Write only how many lines in this data include "kopyalamak".
:: Source data ::
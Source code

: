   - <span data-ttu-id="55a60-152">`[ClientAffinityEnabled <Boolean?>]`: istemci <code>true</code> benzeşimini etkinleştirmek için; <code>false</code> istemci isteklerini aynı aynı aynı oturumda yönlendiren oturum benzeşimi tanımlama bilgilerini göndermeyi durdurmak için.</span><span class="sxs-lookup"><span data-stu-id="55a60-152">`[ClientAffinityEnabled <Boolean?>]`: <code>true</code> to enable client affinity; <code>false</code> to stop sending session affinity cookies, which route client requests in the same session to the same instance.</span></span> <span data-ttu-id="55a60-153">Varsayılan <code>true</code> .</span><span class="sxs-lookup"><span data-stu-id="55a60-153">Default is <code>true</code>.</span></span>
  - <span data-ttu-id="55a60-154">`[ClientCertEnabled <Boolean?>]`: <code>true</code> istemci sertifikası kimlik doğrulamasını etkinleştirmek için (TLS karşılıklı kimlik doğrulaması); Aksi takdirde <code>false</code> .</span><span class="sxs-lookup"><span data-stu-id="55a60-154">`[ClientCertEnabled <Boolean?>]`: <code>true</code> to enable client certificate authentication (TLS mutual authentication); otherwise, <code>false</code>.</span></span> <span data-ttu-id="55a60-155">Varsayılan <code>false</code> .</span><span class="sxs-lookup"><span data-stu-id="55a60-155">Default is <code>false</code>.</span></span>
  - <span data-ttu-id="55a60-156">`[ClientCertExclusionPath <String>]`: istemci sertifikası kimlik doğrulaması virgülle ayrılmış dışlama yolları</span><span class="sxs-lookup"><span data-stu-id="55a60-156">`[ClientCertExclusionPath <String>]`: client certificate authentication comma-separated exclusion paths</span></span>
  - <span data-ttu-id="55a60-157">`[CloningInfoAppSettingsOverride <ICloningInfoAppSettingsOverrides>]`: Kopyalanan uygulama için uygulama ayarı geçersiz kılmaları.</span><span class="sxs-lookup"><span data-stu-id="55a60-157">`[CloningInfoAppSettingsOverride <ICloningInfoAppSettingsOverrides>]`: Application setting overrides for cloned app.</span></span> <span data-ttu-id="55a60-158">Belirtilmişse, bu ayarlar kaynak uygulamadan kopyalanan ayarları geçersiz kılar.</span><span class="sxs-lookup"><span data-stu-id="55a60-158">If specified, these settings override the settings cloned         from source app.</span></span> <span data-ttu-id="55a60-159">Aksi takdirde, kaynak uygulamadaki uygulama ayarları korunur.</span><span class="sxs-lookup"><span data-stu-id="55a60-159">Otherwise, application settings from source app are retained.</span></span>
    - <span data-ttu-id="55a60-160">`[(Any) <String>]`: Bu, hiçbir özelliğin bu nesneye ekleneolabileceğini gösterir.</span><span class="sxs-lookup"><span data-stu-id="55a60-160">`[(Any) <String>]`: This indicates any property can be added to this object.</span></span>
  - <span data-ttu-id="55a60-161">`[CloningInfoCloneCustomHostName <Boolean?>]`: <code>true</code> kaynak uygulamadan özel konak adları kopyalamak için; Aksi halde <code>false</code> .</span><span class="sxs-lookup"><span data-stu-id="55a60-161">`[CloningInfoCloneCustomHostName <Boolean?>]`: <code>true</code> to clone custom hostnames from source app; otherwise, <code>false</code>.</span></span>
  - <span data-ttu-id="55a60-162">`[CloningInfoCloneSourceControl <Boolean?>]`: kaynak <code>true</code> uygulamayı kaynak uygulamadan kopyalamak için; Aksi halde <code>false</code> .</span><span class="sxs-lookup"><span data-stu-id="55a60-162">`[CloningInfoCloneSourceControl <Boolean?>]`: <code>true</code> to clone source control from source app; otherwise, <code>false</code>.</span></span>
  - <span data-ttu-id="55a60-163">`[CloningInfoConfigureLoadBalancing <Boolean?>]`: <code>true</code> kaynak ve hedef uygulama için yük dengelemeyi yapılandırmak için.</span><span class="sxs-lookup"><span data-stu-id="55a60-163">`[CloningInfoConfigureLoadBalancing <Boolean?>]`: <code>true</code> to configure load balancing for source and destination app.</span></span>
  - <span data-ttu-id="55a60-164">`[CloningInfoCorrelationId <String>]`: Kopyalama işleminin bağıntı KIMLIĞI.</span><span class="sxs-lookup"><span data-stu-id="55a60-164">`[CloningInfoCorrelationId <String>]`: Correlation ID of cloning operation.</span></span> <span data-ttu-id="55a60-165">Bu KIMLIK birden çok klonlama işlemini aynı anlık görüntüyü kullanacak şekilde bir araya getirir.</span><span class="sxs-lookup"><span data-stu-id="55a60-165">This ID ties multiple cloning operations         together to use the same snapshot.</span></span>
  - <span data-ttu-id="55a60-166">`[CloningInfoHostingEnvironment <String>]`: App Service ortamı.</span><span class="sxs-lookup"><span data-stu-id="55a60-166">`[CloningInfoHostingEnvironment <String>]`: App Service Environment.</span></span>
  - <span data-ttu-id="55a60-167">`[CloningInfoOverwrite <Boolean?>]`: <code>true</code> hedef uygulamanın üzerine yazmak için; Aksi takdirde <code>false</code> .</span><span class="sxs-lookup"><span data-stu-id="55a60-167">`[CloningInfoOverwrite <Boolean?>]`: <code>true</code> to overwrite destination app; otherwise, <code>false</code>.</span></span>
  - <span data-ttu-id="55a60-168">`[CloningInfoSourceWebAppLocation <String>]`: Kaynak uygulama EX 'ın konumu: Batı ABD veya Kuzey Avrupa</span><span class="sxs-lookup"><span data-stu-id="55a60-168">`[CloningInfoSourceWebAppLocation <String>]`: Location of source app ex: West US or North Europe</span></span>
:::
» Solution to this task
2